### Your instructions
Which lines of the data hold the word "warn"? Copy all of them.

[Items from a data source]
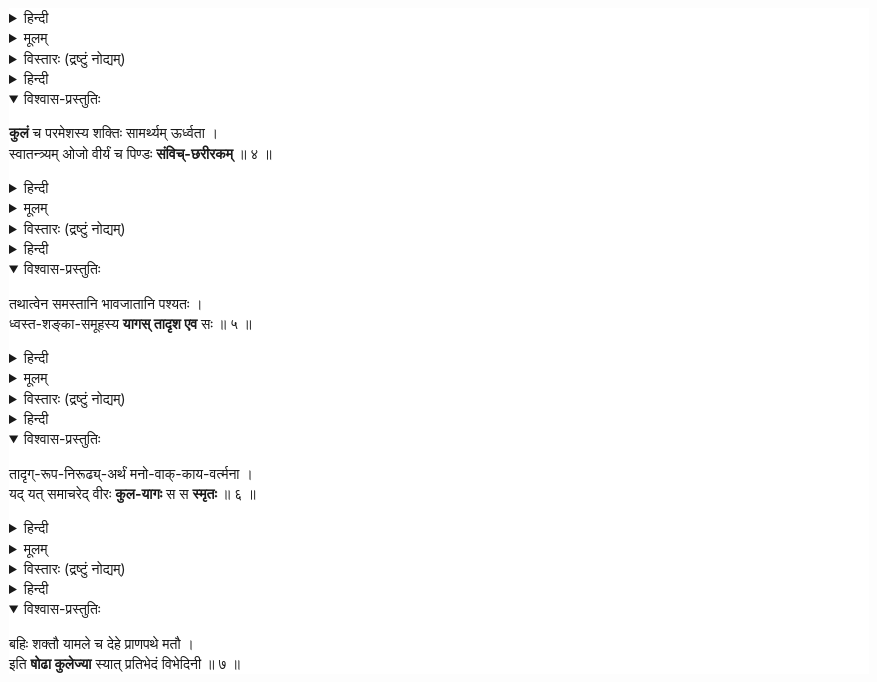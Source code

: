 <details><summary>हिन्दी</summary></details>


<details><summary>मूलम्</summary></details>

<details><summary>विस्तारः (द्रष्टुं नोद्यम्)</summary></details>

<details><summary>हिन्दी</summary></details>



<details open><summary>विश्वास-प्रस्तुतिः</summary>

**कुलं** च परमेशस्य शक्तिः सामर्थ्यम् ऊर्ध्वता ।  
स्वातन्त्र्यम् ओजो वीर्यं च पिण्डः **संविच्-छरीरकम्** ॥ ४ ॥  
</details>

<details><summary>हिन्दी</summary></details>


<details><summary>मूलम्</summary></details>


<details><summary>विस्तारः (द्रष्टुं नोद्यम्)</summary></details>

<details><summary>हिन्दी</summary></details>


<details open><summary>विश्वास-प्रस्तुतिः</summary>

तथात्वेन समस्तानि भावजातानि पश्यतः ।  
ध्वस्त-शङ्का-समूहस्य **यागस् तादृश एव** सः ॥ ५ ॥  
</details>

<details><summary>हिन्दी</summary></details>


<details><summary>मूलम्</summary></details>

<details><summary>विस्तारः (द्रष्टुं नोद्यम्)</summary></details>

<details><summary>हिन्दी</summary></details>


<details open><summary>विश्वास-प्रस्तुतिः</summary>

तादृग्-रूप-निरूढ्य्-अर्थं मनो-वाक्-काय-वर्त्मना ।  
यद् यत् समाचरेद् वीरः **कुल-यागः** स स **स्मृतः** ॥ ६ ॥  
</details>

<details><summary>हिन्दी</summary></details>


<details><summary>मूलम्</summary></details>


<details><summary>विस्तारः (द्रष्टुं नोद्यम्)</summary></details>

<details><summary>हिन्दी</summary></details>


<details open><summary>विश्वास-प्रस्तुतिः</summary>

बहिः शक्तौ यामले च देहे प्राणपथे मतौ ।  
इति **षोढा कुलेज्या** स्यात् प्रतिभेदं विभेदिनी ॥ ७ ॥  
</details>

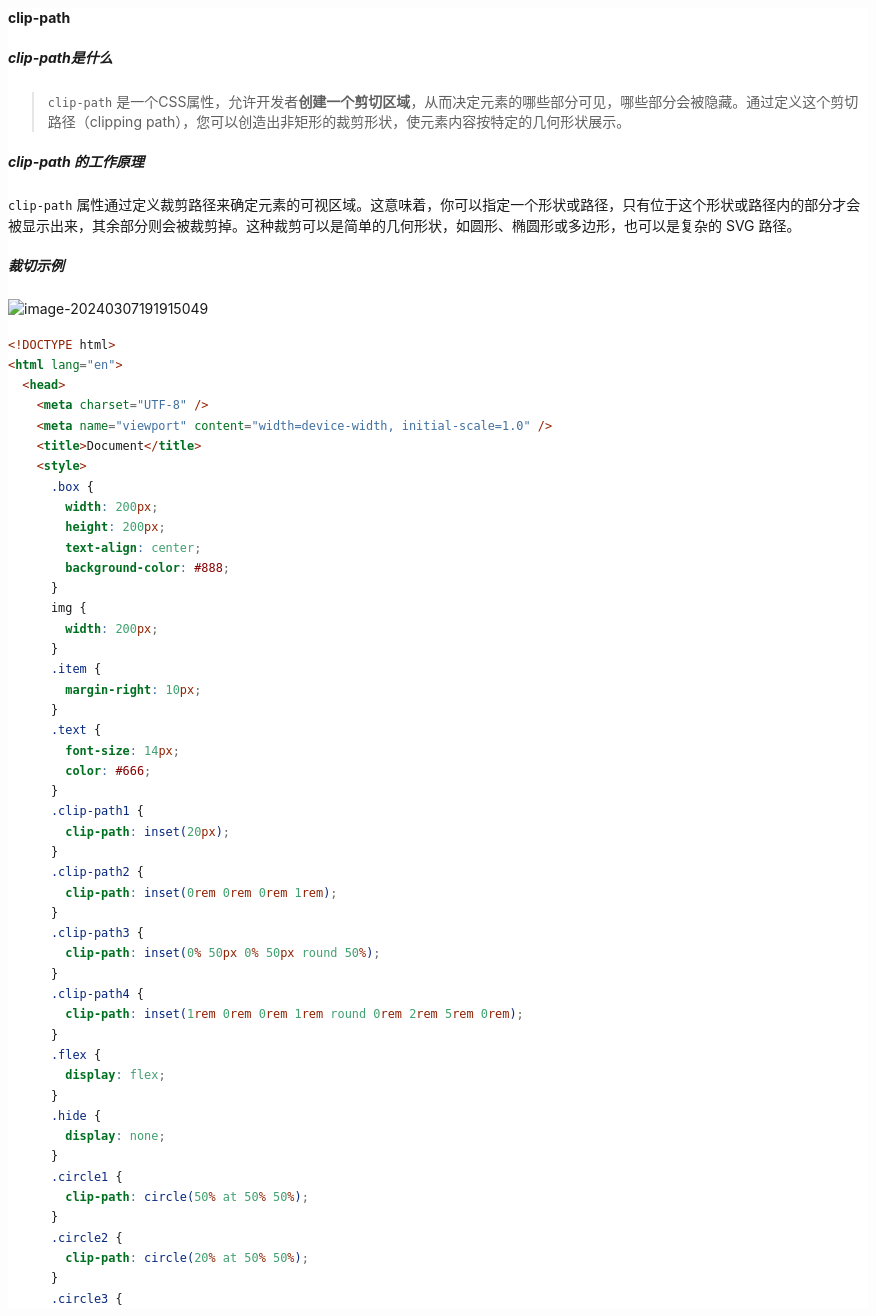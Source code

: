 #### clip-path

##### clip-path是什么

> `clip-path` 是一个CSS属性，允许开发者**创建一个剪切区域**，从而决定元素的哪些部分可见，哪些部分会被隐藏。通过定义这个剪切路径（clipping path），您可以创造出非矩形的裁剪形状，使元素内容按特定的几何形状展示。

##### clip-path 的工作原理

`clip-path` 属性通过定义裁剪路径来确定元素的可视区域。这意味着，你可以指定一个形状或路径，只有位于这个形状或路径内的部分才会被显示出来，其余部分则会被裁剪掉。这种裁剪可以是简单的几何形状，如圆形、椭圆形或多边形，也可以是复杂的 SVG 路径。

##### 裁切示例

![image-20240307191915049](https://totoro-imgs.oss-cn-shenzhen.aliyuncs.com/2024202403071919216.png)

```html
<!DOCTYPE html>
<html lang="en">
  <head>
    <meta charset="UTF-8" />
    <meta name="viewport" content="width=device-width, initial-scale=1.0" />
    <title>Document</title>
    <style>
      .box {
        width: 200px;
        height: 200px;
        text-align: center;
        background-color: #888;
      }
      img {
        width: 200px;
      }
      .item {
        margin-right: 10px;
      }
      .text {
        font-size: 14px;
        color: #666;
      }
      .clip-path1 {
        clip-path: inset(20px);
      }
      .clip-path2 {
        clip-path: inset(0rem 0rem 0rem 1rem);
      }
      .clip-path3 {
        clip-path: inset(0% 50px 0% 50px round 50%);
      }
      .clip-path4 {
        clip-path: inset(1rem 0rem 0rem 1rem round 0rem 2rem 5rem 0rem);
      }
      .flex {
        display: flex;
      }
      .hide {
        display: none;
      }
      .circle1 {
        clip-path: circle(50% at 50% 50%);
      }
      .circle2 {
        clip-path: circle(20% at 50% 50%);
      }
      .circle3 {
```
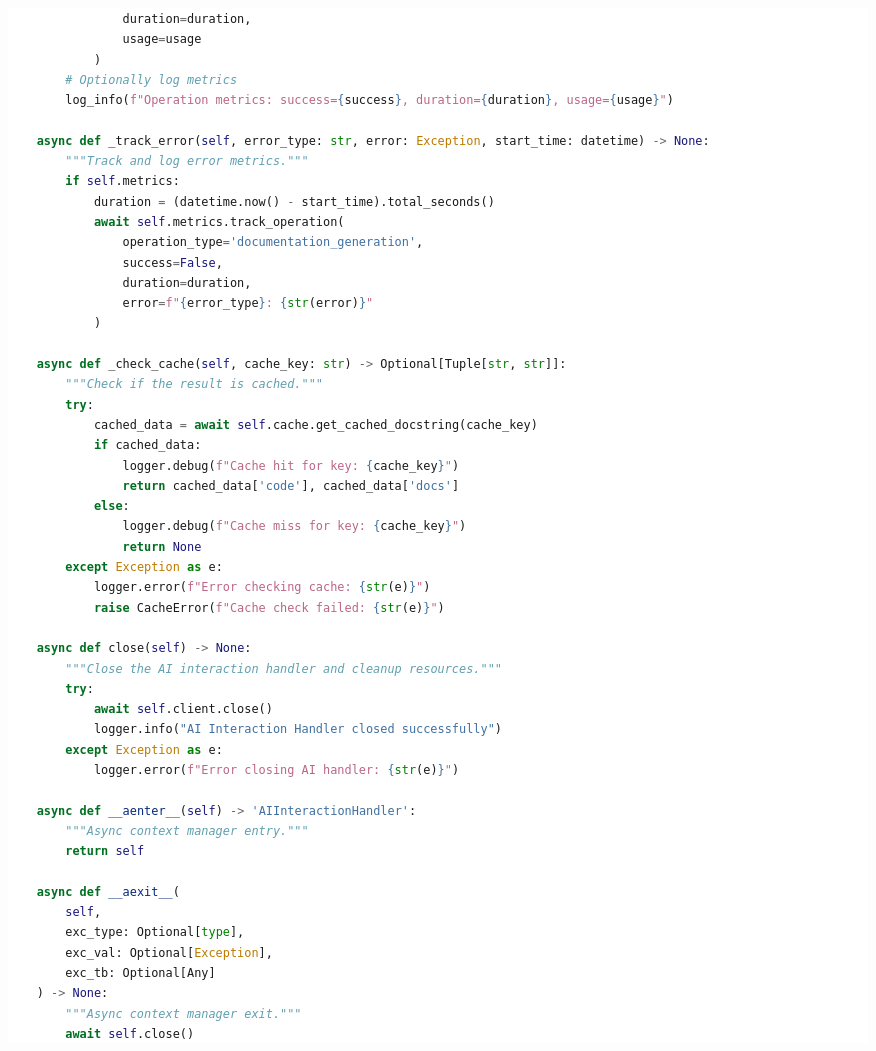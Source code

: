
 ```python
                duration=duration,
                usage=usage
            )
        # Optionally log metrics
        log_info(f"Operation metrics: success={success}, duration={duration}, usage={usage}")

    async def _track_error(self, error_type: str, error: Exception, start_time: datetime) -> None:
        """Track and log error metrics."""
        if self.metrics:
            duration = (datetime.now() - start_time).total_seconds()
            await self.metrics.track_operation(
                operation_type='documentation_generation',
                success=False,
                duration=duration,
                error=f"{error_type}: {str(error)}"
            )

    async def _check_cache(self, cache_key: str) -> Optional[Tuple[str, str]]:
        """Check if the result is cached."""
        try:
            cached_data = await self.cache.get_cached_docstring(cache_key)
            if cached_data:
                logger.debug(f"Cache hit for key: {cache_key}")
                return cached_data['code'], cached_data['docs']
            else:
                logger.debug(f"Cache miss for key: {cache_key}")
                return None
        except Exception as e:
            logger.error(f"Error checking cache: {str(e)}")
            raise CacheError(f"Cache check failed: {str(e)}")

    async def close(self) -> None:
        """Close the AI interaction handler and cleanup resources."""
        try:
            await self.client.close()
            logger.info("AI Interaction Handler closed successfully")
        except Exception as e:
            logger.error(f"Error closing AI handler: {str(e)}")

    async def __aenter__(self) -> 'AIInteractionHandler':
        """Async context manager entry."""
        return self

    async def __aexit__(
        self,
        exc_type: Optional[type],
        exc_val: Optional[Exception],
        exc_tb: Optional[Any]
    ) -> None:
        """Async context manager exit."""
        await self.close()
```
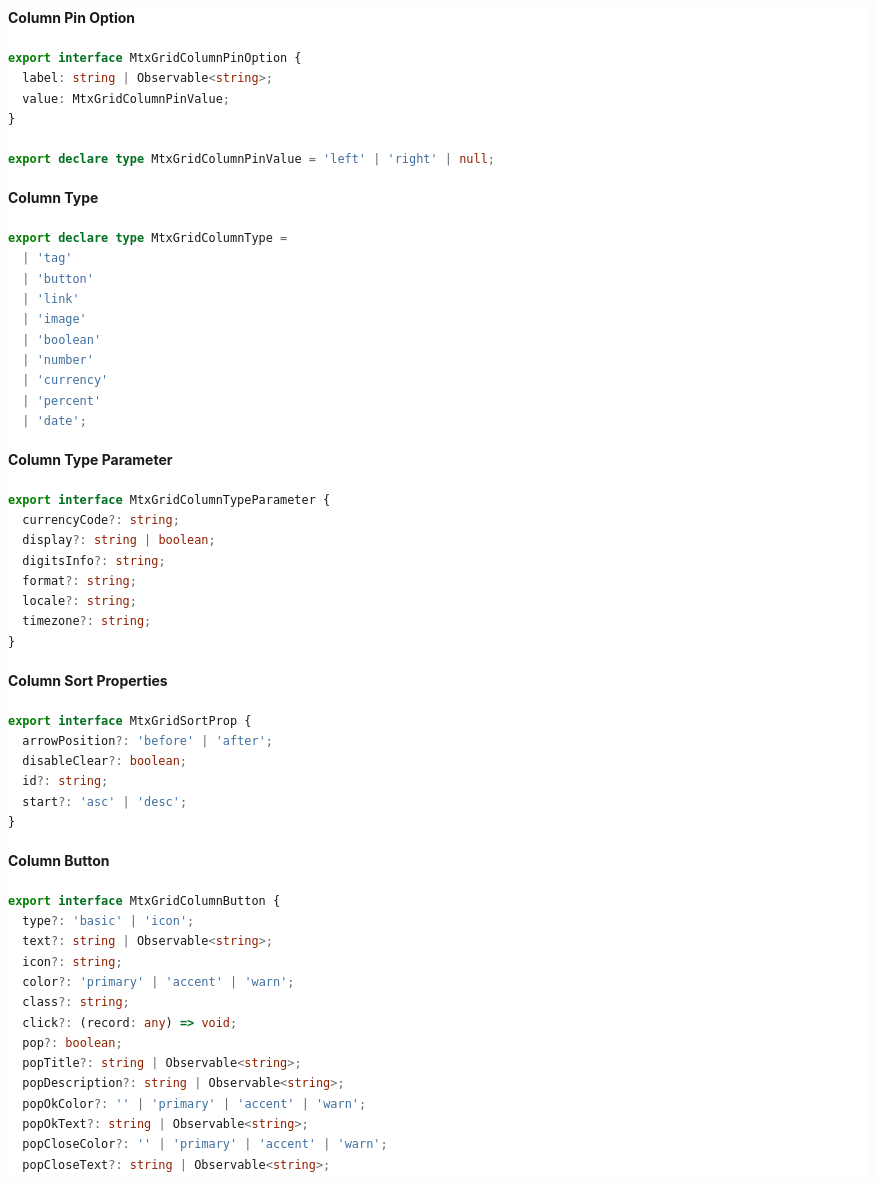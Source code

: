 #### Column Pin Option
```typescript
export interface MtxGridColumnPinOption {
  label: string | Observable<string>;
  value: MtxGridColumnPinValue;
}

export declare type MtxGridColumnPinValue = 'left' | 'right' | null;
```


#### Column Type

```typescript
export declare type MtxGridColumnType =
  | 'tag'
  | 'button'
  | 'link'
  | 'image'
  | 'boolean'
  | 'number'
  | 'currency'
  | 'percent'
  | 'date';
```

#### Column Type Parameter

```typescript
export interface MtxGridColumnTypeParameter {
  currencyCode?: string;
  display?: string | boolean;
  digitsInfo?: string;
  format?: string;
  locale?: string;
  timezone?: string;
}
```

#### Column Sort Properties

```typescript
export interface MtxGridSortProp {
  arrowPosition?: 'before' | 'after';
  disableClear?: boolean;
  id?: string;
  start?: 'asc' | 'desc';
}
```

#### Column Button

```typescript
export interface MtxGridColumnButton {
  type?: 'basic' | 'icon';
  text?: string | Observable<string>;
  icon?: string;
  color?: 'primary' | 'accent' | 'warn';
  class?: string;
  click?: (record: any) => void;
  pop?: boolean;
  popTitle?: string | Observable<string>;
  popDescription?: string | Observable<string>;
  popOkColor?: '' | 'primary' | 'accent' | 'warn';
  popOkText?: string | Observable<string>;
  popCloseColor?: '' | 'primary' | 'accent' | 'warn';
  popCloseText?: string | Observable<string>;
```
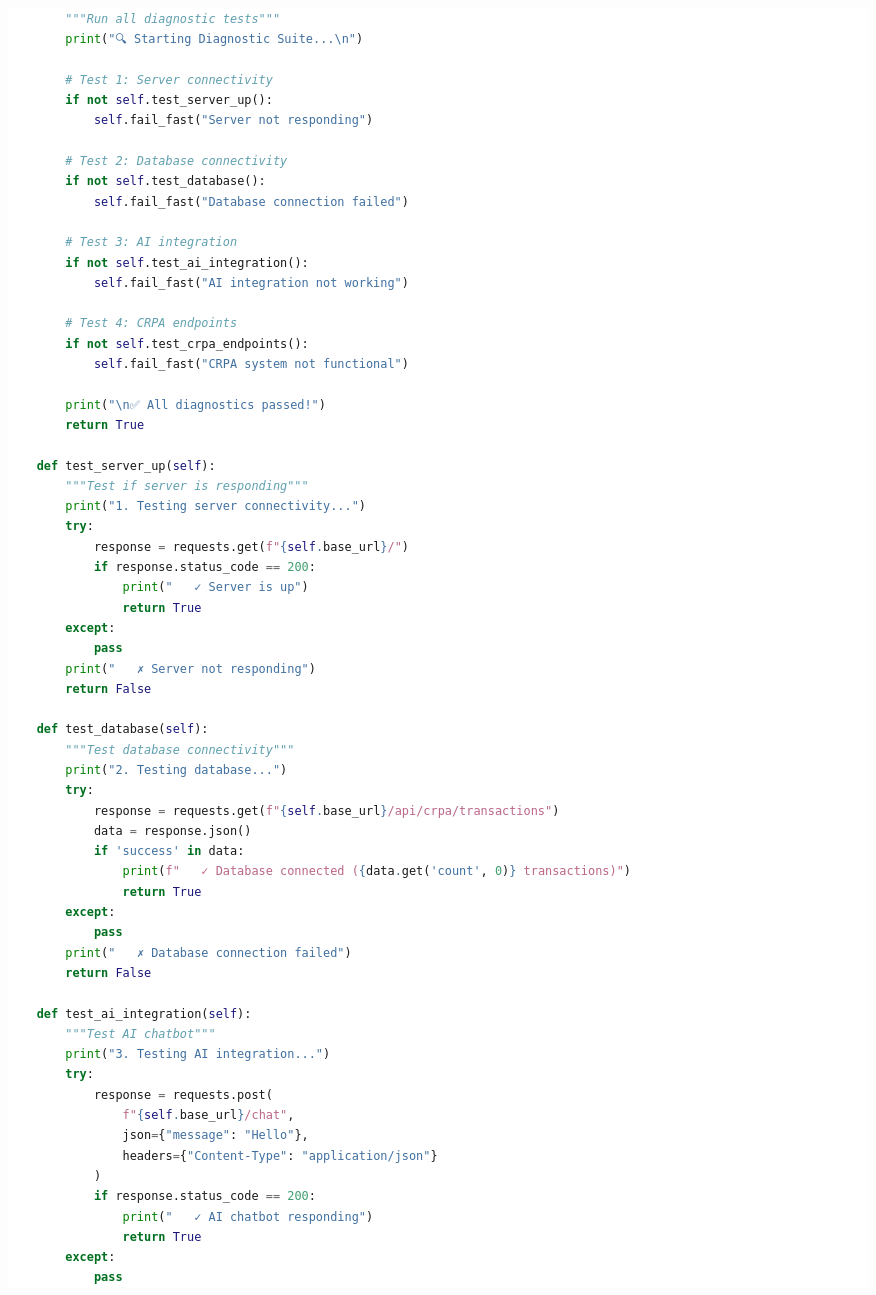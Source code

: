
 ```python
        """Run all diagnostic tests"""
        print("🔍 Starting Diagnostic Suite...\n")
        
        # Test 1: Server connectivity
        if not self.test_server_up():
            self.fail_fast("Server not responding")
            
        # Test 2: Database connectivity
        if not self.test_database():
            self.fail_fast("Database connection failed")
            
        # Test 3: AI integration
        if not self.test_ai_integration():
            self.fail_fast("AI integration not working")
            
        # Test 4: CRPA endpoints
        if not self.test_crpa_endpoints():
            self.fail_fast("CRPA system not functional")
            
        print("\n✅ All diagnostics passed!")
        return True
        
    def test_server_up(self):
        """Test if server is responding"""
        print("1. Testing server connectivity...")
        try:
            response = requests.get(f"{self.base_url}/")
            if response.status_code == 200:
                print("   ✓ Server is up")
                return True
        except:
            pass
        print("   ✗ Server not responding")
        return False
        
    def test_database(self):
        """Test database connectivity"""
        print("2. Testing database...")
        try:
            response = requests.get(f"{self.base_url}/api/crpa/transactions")
            data = response.json()
            if 'success' in data:
                print(f"   ✓ Database connected ({data.get('count', 0)} transactions)")
                return True
        except:
            pass
        print("   ✗ Database connection failed")
        return False
        
    def test_ai_integration(self):
        """Test AI chatbot"""
        print("3. Testing AI integration...")
        try:
            response = requests.post(
                f"{self.base_url}/chat",
                json={"message": "Hello"},
                headers={"Content-Type": "application/json"}
            )
            if response.status_code == 200:
                print("   ✓ AI chatbot responding")
                return True
        except:
            pass
```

### Task result
  color?: 'primary' | 'accent' | 'warn';
  popOkColor?: '' | 'primary' | 'accent' | 'warn';
  popCloseColor?: '' | 'primary' | 'accent' | 'warn';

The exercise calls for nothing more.